One of the most common concerns for top executives lies in the main factors that will either make or break their companies. In simple terms they are looking for their “Competitive Advantages.” Although some might argue that nothing has changed, the reality is that in today’s heavily IT-infused operations, an organization’s Competitive Advantages might not even be related to its core competencies!
No one can dispute the relevance and importance of the supporting IT systems in the ultimate success of an organization. In a sense, all businesses are becoming IT-enabled businesses; or, at minimum, relying heavily on the presence of its related services. Thus, in order to gain or hold the “Competitive Advantages”, a successful organization must become not only proficient in their IT and information-related operations but also be the most innovative and forward-thinking kid on the block. In order to achieve such status, both business and IT leaders need to think like and/or model very successful IT companies such as Google, Apple or Amazon.
There are four distinctive traits that, when integrated into daily operations, can ultimately support an organization’s innovation and world-class operations. These traits are Portability, Elasticit, Scalability and Agility when it comes to IT solutions or services. Of course, no two organizations are the same. Therefore, the application and interpretation of the following will likely differ from one organization to the next.
A solution’s portability will be one of the most important aspects of enterprise IT solutions. Nowadays, many companies adopt various cloud systems to either augment or replace their existing and aging legacy information platforms. The promise of the Cloud-based solution lies in its enhanced scalability and flexibility. The reality, however, is that such promises can come with the hefty price of being locked with a specific vendor at best, not to mention having to deal with multiple environments. These issues could potentially bring more organizational headaches in the form of security, configuration, and compatibility issues. Nevertheless, Cloud systems are becoming the new de facto hardware of enterprise solutions. Regardless of which platform or technology an organization selects, one must remember that each solution comes with its own strengths and limitations, making the process of selection, implementation and interoperability even more challenging.
One could ask, then, if clouds are the hardware, what is the enterprise operating system? One of the technologies that followed Cloud Computing was Platform as a Service (PaaS). In a nutshell, PaaS provides a unified platform that allows IT operations to develop, run, and manage web applications without the complexity of building and maintaining the infrastructure typically associated with developing and launching an enterprise app. This essentially could be interpreted as the Operating System of the enterprise cloud. But not so fast! Most public cloud vendors have their own version of the PaaS that is not compatible with other private or public cloud providers.

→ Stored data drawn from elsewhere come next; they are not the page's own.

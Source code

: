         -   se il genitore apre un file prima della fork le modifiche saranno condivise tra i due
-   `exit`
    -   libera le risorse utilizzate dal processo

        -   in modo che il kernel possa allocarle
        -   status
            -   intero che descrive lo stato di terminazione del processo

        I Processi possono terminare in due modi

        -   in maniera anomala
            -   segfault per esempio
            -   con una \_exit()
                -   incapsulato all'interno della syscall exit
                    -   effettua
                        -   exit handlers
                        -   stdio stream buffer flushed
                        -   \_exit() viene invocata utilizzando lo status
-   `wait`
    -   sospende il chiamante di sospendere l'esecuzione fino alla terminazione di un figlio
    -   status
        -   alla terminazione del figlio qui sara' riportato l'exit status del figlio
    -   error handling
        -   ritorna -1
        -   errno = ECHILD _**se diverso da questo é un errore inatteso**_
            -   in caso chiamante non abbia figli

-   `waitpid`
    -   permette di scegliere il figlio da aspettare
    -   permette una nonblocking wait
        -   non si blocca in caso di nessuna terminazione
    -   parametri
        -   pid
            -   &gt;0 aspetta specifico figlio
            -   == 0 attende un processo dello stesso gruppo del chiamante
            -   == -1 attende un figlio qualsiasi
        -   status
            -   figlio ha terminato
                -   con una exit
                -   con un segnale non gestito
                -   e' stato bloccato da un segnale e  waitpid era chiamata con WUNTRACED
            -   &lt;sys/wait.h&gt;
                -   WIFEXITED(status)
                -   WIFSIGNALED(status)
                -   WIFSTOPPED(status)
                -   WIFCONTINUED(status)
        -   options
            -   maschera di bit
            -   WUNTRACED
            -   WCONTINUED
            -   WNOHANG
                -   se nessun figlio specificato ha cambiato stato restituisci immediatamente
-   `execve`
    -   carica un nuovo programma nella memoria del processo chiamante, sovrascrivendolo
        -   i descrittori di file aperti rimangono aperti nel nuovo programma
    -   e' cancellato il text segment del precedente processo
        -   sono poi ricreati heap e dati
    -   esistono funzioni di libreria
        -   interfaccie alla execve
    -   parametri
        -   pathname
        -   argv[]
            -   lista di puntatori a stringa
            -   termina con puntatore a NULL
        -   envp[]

To address this issue, one of the most innovative PaaS solutions lies in the Cloud Foundry. The Cloud Foundry provides Cloud agnostic platform that can be configured and deployed on many of the private and public cloud systems. This unique capability enables enterprises to view the cloud systems as merely a utility or service that can be leveraged to get the best performance or ROI. With this solution, enterprise applications can be designed, developed, tested, deployed, and scaled in a manner that was not (and is not in many current companies) possible.
Elasticity can be interpreted as the degree to which an IT system adapts its capacity to the workload and demands of an organization, both internally and externally. It is of the utmost importance for the system, processes, and human resources/experts to be able to systematically adjust the resources and bandwidth based on the immediate needs rather than on a fixed quota. Just as the concept of Just-in-Time (JIT) changed the manufacturing industry, so too can the concept of Just-in-Need (JIN) change enterprise computing by helping control the bottom–line cost when demand is low, and the performance and availability of services when demand is high by providing high degree of service scalability.
Scalability is the capability of a system, network, or process to handle a growing amount of work, or its potential to be expand or scale down in order to accommodate the growth or downtime. In today’s competitive organizations, IT systems and their related processes and procedures need to be truly scalable in order to support their elasticity. Scalability can only be sustained when organizations have the right set of technologies and procedures in place.
The concept of Agility can be related to the time-to-market or response time to an internal or external event or trigger. More and more organizations are adopting various techniques to help them become Agile in product development, design, and deployment. One caveat of achieving successful and maintainable agility is the systematic implementation across the organization which requires the adaptation of the modem DevOps and Continuous Delivery schemes.
The DevOps is all about doing the right thing in an agile, systematic, predictable and replicable manner. It includes creating capacity and precise alignment of the resources and their capabilities with organizational needs and expectations. A successful adaptation will require changes both in soft and technical skills that may ultimately result (for many organizations) in fundamental changes in organization and resource patterns, behaviors, expectations, compensation, and goals.
To conclude, the three concepts of Portability, Elasticity, and Agility are becoming increasingly integrated in successful and forward-thinking businesses and IT operations. In order to successfully adopt and integrate these principles, as well as the technologies to make them possible, you need to better understand the current organizational setup and future goals while maintaining the power to change both behavioral and technical issues within the organization.
Finally, always seek the professional assistance of trusted experts who can provide both technical and organizational coaching and guidance along the journey.